About this exercise →
Your output should be the lines from the one with "2. ✅ **MEGA_ANALYSE_PORTAIL_PATIENT.md**" through the end of the entries below, set down word for word and nothing else.
_ _ _
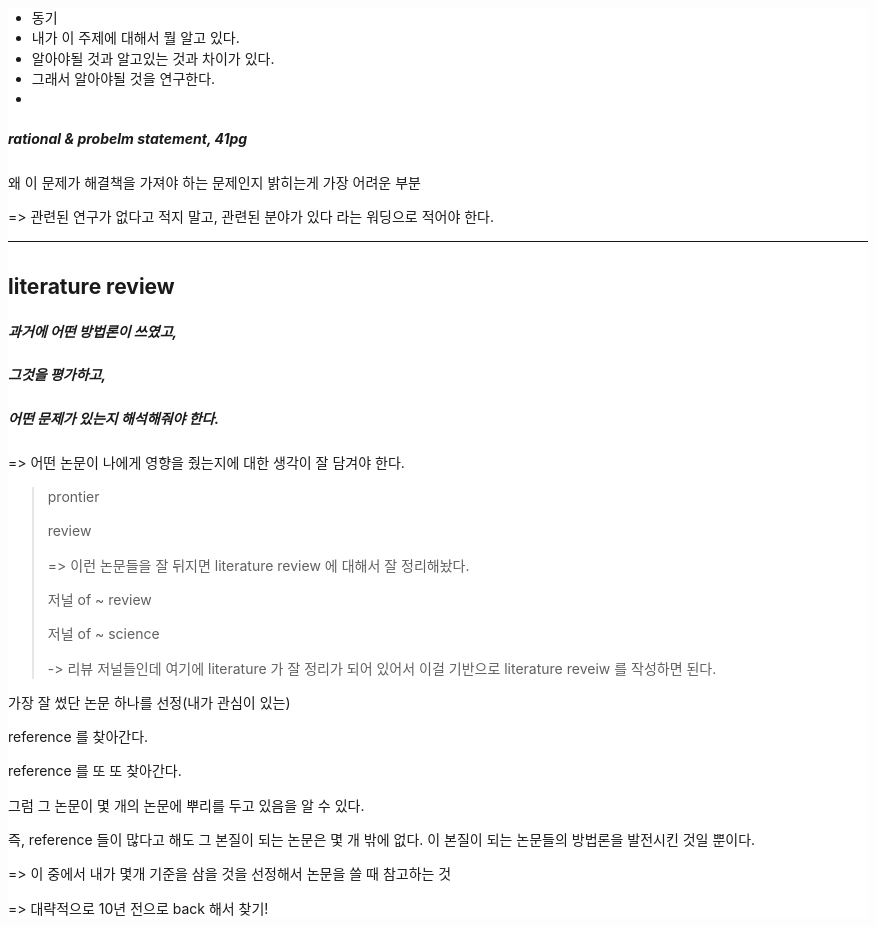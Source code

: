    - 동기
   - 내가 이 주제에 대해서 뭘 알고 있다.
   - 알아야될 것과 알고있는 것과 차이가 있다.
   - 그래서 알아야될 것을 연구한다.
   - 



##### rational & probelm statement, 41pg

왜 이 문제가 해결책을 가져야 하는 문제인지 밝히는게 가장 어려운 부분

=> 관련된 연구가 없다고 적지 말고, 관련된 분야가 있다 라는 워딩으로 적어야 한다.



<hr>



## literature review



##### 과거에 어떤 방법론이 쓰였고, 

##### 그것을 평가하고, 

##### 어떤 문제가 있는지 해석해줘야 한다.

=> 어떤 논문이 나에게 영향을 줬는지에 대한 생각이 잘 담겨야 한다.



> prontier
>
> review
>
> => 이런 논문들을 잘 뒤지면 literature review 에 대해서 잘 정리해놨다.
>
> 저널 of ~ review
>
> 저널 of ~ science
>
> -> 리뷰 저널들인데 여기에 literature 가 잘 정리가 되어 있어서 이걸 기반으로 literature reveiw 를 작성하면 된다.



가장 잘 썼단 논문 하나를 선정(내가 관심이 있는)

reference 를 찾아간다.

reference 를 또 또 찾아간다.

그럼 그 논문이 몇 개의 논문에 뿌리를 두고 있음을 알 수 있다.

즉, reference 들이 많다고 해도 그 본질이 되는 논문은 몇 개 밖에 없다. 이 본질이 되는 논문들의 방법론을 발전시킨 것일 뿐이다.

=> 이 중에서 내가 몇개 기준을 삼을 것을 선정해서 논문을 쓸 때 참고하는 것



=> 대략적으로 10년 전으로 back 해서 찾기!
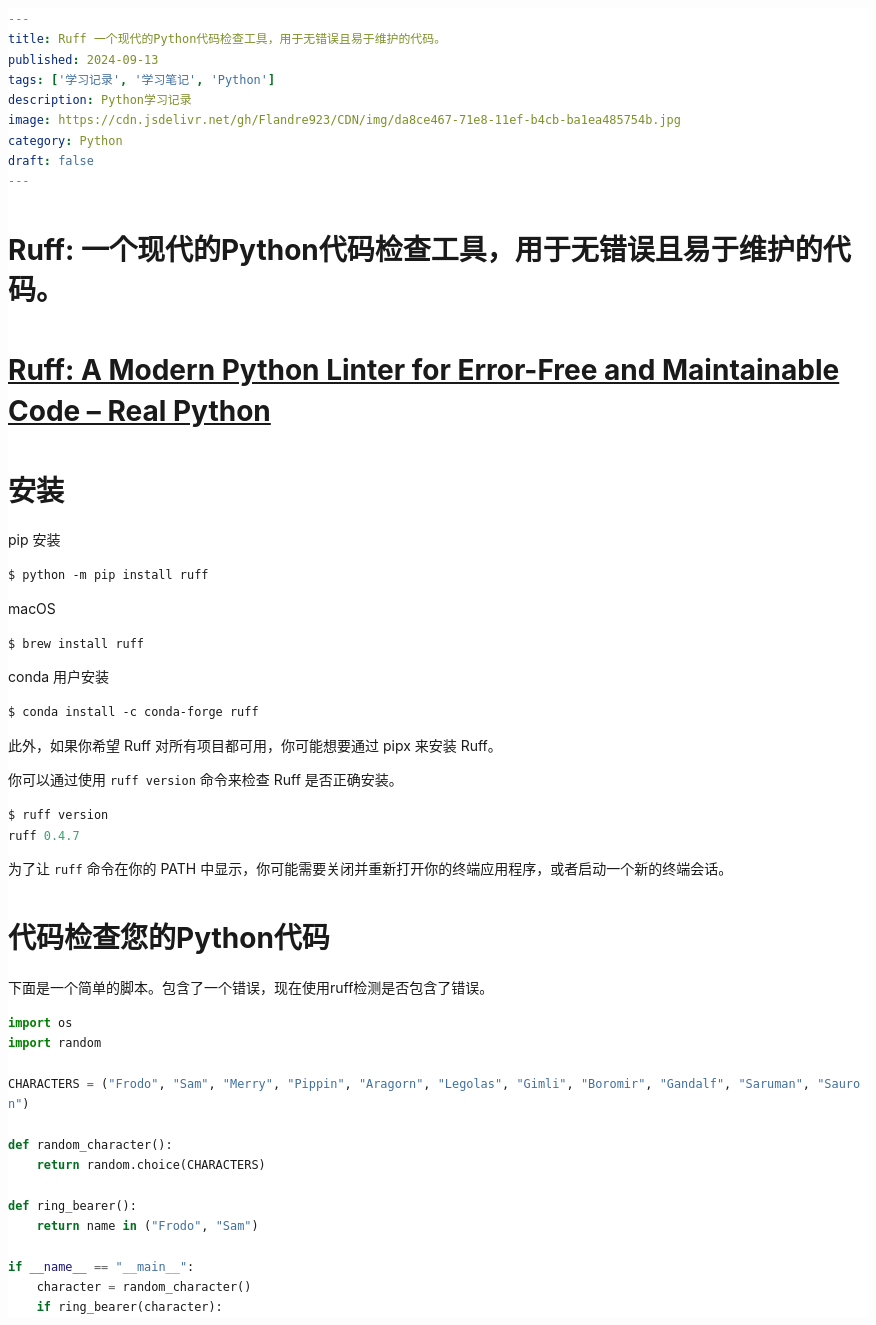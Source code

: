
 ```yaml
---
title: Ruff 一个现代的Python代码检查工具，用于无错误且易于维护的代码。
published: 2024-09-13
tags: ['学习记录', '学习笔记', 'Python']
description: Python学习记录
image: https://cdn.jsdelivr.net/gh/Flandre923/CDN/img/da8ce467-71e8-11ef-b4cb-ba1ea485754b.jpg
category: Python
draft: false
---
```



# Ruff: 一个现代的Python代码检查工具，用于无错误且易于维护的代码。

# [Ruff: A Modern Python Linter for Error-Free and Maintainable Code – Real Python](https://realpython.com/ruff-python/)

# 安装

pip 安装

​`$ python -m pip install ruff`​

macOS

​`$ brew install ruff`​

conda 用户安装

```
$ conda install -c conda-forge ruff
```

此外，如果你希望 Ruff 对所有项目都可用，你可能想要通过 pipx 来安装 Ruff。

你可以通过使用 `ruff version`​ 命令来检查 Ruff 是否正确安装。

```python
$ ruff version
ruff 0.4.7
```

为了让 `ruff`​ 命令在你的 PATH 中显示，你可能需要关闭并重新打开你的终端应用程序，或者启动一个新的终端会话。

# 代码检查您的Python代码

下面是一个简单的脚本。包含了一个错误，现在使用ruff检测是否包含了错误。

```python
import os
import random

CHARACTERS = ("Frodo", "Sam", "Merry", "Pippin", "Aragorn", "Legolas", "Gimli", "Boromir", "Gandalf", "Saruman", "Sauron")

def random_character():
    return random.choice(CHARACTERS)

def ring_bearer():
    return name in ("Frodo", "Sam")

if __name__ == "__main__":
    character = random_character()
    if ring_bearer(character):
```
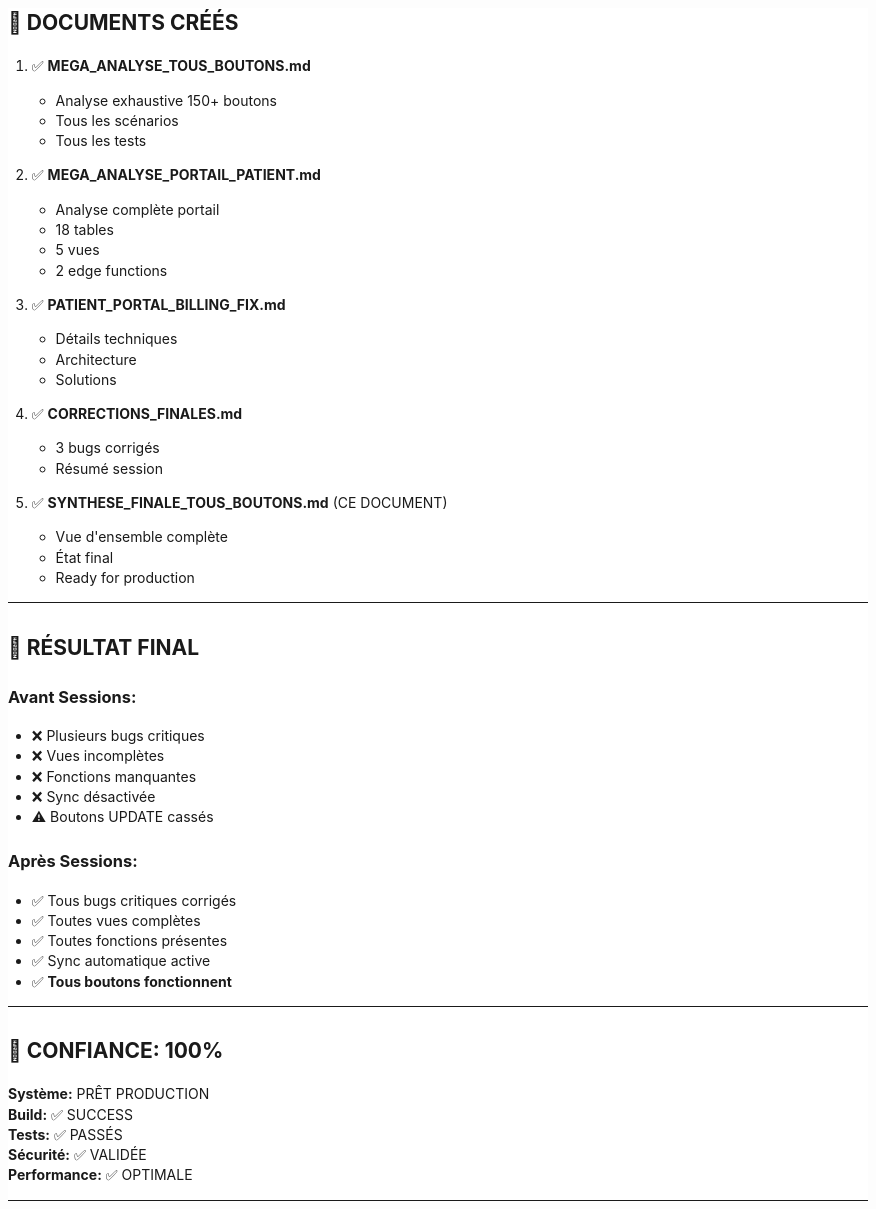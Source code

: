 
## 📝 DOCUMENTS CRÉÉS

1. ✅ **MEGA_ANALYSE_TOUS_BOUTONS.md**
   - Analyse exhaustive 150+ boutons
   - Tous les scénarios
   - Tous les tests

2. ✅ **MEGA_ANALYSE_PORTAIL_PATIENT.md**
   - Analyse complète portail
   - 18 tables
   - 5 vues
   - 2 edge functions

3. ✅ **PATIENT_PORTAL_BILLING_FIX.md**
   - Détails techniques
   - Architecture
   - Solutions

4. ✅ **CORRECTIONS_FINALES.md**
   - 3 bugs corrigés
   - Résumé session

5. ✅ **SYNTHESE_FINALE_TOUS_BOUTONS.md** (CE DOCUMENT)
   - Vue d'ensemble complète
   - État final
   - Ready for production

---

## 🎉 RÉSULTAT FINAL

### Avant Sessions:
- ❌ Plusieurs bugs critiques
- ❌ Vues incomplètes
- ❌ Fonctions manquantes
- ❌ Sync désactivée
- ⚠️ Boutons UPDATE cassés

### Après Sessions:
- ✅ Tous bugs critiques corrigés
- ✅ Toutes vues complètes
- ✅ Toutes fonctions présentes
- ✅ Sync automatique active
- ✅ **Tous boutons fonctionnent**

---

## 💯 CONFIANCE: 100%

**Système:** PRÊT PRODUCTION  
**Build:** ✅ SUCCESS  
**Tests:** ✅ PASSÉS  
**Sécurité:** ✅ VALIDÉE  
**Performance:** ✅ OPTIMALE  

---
_ _ _
Exercise result →
2. ✅ **MEGA_ANALYSE_PORTAIL_PATIENT.md**
   - Analyse complète portail
   - 18 tables
   - 5 vues
   - 2 edge functions

3. ✅ **PATIENT_PORTAL_BILLING_FIX.md**
   - Détails techniques
   - Architecture
   - Solutions

4. ✅ **CORRECTIONS_FINALES.md**
   - 3 bugs corrigés
   - Résumé session

5. ✅ **SYNTHESE_FINALE_TOUS_BOUTONS.md** (CE DOCUMENT)
   - Vue d'ensemble complète
   - État final
   - Ready for production

---

## 🎉 RÉSULTAT FINAL

### Avant Sessions:
- ❌ Plusieurs bugs critiques
- ❌ Vues incomplètes
- ❌ Fonctions manquantes
- ❌ Sync désactivée
- ⚠️ Boutons UPDATE cassés

### Après Sessions:
- ✅ Tous bugs critiques corrigés
- ✅ Toutes vues complètes
- ✅ Toutes fonctions présentes
- ✅ Sync automatique active
- ✅ **Tous boutons fonctionnent**

---

## 💯 CONFIANCE: 100%

**Système:** PRÊT PRODUCTION  
**Build:** ✅ SUCCESS  
**Tests:** ✅ PASSÉS  
**Sécurité:** ✅ VALIDÉE  
**Performance:** ✅ OPTIMALE  

---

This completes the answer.